*** Dataset Section Begins ***

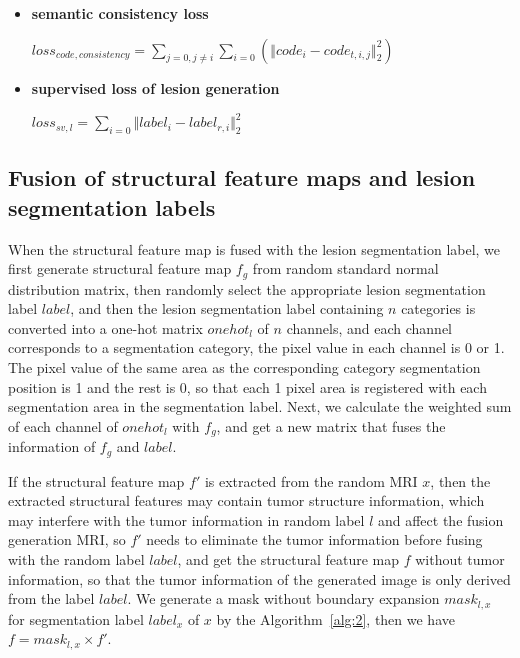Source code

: \documentclass[letterpaper]{article} %
\begin{document}
\begin{itemize}
	\item \textbf{semantic consistency loss}
	\begin{center}
		$loss_{code,consistency}=\sum\limits_{j=0,j\neq i}\sum\limits_{i=0}(\Vert{code_i-code_{t,i,j}}\Vert_{2}^{2})$
	\end{center}
	
	\item \textbf{supervised loss of lesion generation}
	\begin{center}
		$loss_{sv,l}=\sum\limits_{i=0}\Vert{label_i-label_{r,i}}\Vert_{2}^{2}$
	\end{center}
	
\end{itemize}

\subsection{Fusion of structural feature maps and lesion segmentation labels}

When the structural feature map is fused with the lesion segmentation label, we first generate structural feature map $f_g$ from random standard normal distribution matrix, then randomly select the appropriate lesion segmentation label $label$, and then the lesion segmentation label containing $n$ categories is converted into a one-hot matrix $onehot_l$ of $n$ channels, and each channel corresponds to a segmentation category, the pixel value in each channel is 0 or 1. The pixel value of the same area as the corresponding category segmentation position is 1 and the rest is 0, so that each 1 pixel area is registered with each segmentation area in the segmentation label. Next, we calculate the weighted sum of each channel of $onehot_l$ with $f_g$, and get a new matrix that fuses the information of $f_g$ and $label$.

If the structural feature map $f'$ is extracted from the random MRI $x$, then the extracted structural features may contain tumor structure information, which may interfere with the tumor information in random label $l$ and affect the fusion generation MRI, so $f'$ needs to eliminate the tumor information before fusing with the random label $label$, and get the structural feature map $f$ without tumor information, so that the tumor information of the generated image is only derived from the label $label$. We generate a  mask without boundary expansion $mask_{l,x}$ for segmentation label $label_x$ of $x$ by the Algorithm~\ref{alg:2}, then we have $f=mask_{l,x}\times f'$.
\end{document}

*** Dataset Section Ends ***

Work request: The response must contain exactly the lines from the one with "When the structural" to the end of the entries above, both included, and nothing more.

Response:
When the structural feature map is fused with the lesion segmentation label, we first generate structural feature map $f_g$ from random standard normal distribution matrix, then randomly select the appropriate lesion segmentation label $label$, and then the lesion segmentation label containing $n$ categories is converted into a one-hot matrix $onehot_l$ of $n$ channels, and each channel corresponds to a segmentation category, the pixel value in each channel is 0 or 1. The pixel value of the same area as the corresponding category segmentation position is 1 and the rest is 0, so that each 1 pixel area is registered with each segmentation area in the segmentation label. Next, we calculate the weighted sum of each channel of $onehot_l$ with $f_g$, and get a new matrix that fuses the information of $f_g$ and $label$.

If the structural feature map $f'$ is extracted from the random MRI $x$, then the extracted structural features may contain tumor structure information, which may interfere with the tumor information in random label $l$ and affect the fusion generation MRI, so $f'$ needs to eliminate the tumor information before fusing with the random label $label$, and get the structural feature map $f$ without tumor information, so that the tumor information of the generated image is only derived from the label $label$. We generate a  mask without boundary expansion $mask_{l,x}$ for segmentation label $label_x$ of $x$ by the Algorithm~\ref{alg:2}, then we have $f=mask_{l,x}\times f'$.
\end{document}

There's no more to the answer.